• _Task objective_:
After dropping the pictures, give again exactly the lines of the data from its first line through the line with "- **That was excellent**. Congratulations!", which is included as well.

• _Record extracts_:

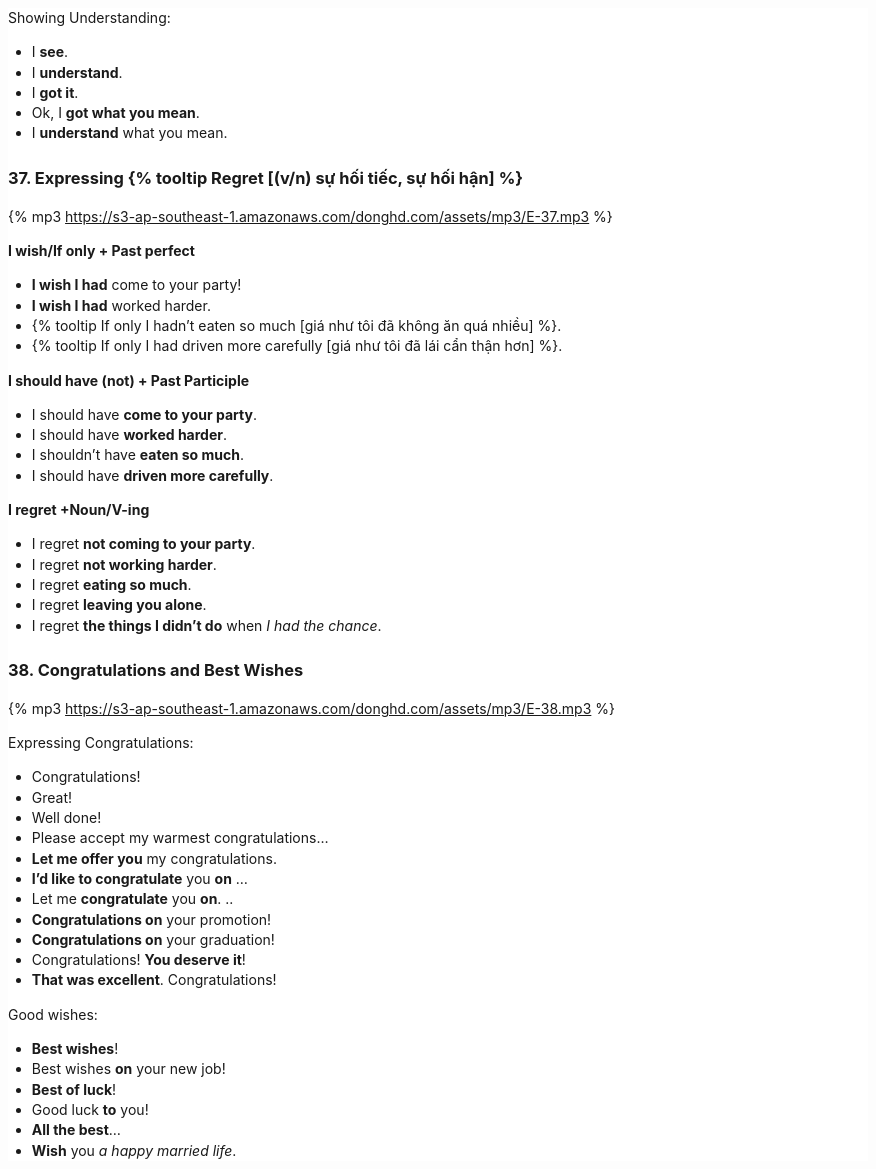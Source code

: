 Showing Understanding:
- I **see**.
- I **understand**.
- I **got it**.
- Ok, I **got what you mean**.
- I **understand** what you mean.

### 37. Expressing {% tooltip Regret [(v/n) sự hối tiếc, sự hối hận] %}

{% mp3 https://s3-ap-southeast-1.amazonaws.com/donghd.com/assets/mp3/E-37.mp3 %}

**I wish/If only + Past perfect**
- **I wish I had** come to your party!
- **I wish I had** worked harder.
- {% tooltip If only I hadn’t eaten so much [giá như tôi đã không ăn quá nhiều] %}.
- {% tooltip If only I had driven more carefully [giá như tôi đã lái cẩn thận hơn] %}.

**I should have (not) + Past Participle**
- I should have **come to your party**.
- I should have **worked harder**.
- I shouldn’t have **eaten so much**.
- I should have **driven more carefully**.

**I regret +Noun/V-ing**
- I regret **not coming to your party**.
- I regret **not working harder**.
- I regret **eating so much**.
- I regret **leaving you alone**.
- I regret **the things I didn’t do** when *I had the chance*.

### 38. Congratulations and Best Wishes

{% mp3 https://s3-ap-southeast-1.amazonaws.com/donghd.com/assets/mp3/E-38.mp3 %}

Expressing Congratulations:
- Congratulations!
- Great!
- Well done!
- Please accept my warmest congratulations…
- **Let me offer you** my congratulations.
- **I’d like to congratulate** you **on** …
- Let me **congratulate** you **on**. ..
- **Congratulations on** your promotion!
- **Congratulations on** your graduation!
- Congratulations! **You deserve it**!
- **That was excellent**. Congratulations!

Good wishes:
- **Best wishes**!
- Best wishes **on** your new job!
- **Best of luck**!
- Good luck **to** you!
- **All the best**…
- **Wish** you *a happy married life*.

• _Task solution_:
Source code

: Showing Understanding:
- I **see**.
- I **understand**.
- I **got it**.
- Ok, I **got what you mean**.
- I **understand** what you mean.

### 37. Expressing {% tooltip Regret [(v/n) sự hối tiếc, sự hối hận] %}

{% mp3 https://s3-ap-southeast-1.amazonaws.com/donghd.com/assets/mp3/E-37.mp3 %}

**I wish/If only + Past perfect**
- **I wish I had** come to your party!
- **I wish I had** worked harder.
- {% tooltip If only I hadn’t eaten so much [giá như tôi đã không ăn quá nhiều] %}.
- {% tooltip If only I had driven more carefully [giá như tôi đã lái cẩn thận hơn] %}.

**I should have (not) + Past Participle**
- I should have **come to your party**.
- I should have **worked harder**.
- I shouldn’t have **eaten so much**.
- I should have **driven more carefully**.

**I regret +Noun/V-ing**
- I regret **not coming to your party**.
- I regret **not working harder**.
- I regret **eating so much**.
- I regret **leaving you alone**.
- I regret **the things I didn’t do** when *I had the chance*.

### 38. Congratulations and Best Wishes

{% mp3 https://s3-ap-southeast-1.amazonaws.com/donghd.com/assets/mp3/E-38.mp3 %}

Expressing Congratulations:
- Congratulations!
- Great!
- Well done!
- Please accept my warmest congratulations…
- **Let me offer you** my congratulations.
- **I’d like to congratulate** you **on** …
- Let me **congratulate** you **on**. ..
- **Congratulations on** your promotion!
- **Congratulations on** your graduation!
- Congratulations! **You deserve it**!
- **That was excellent**. Congratulations!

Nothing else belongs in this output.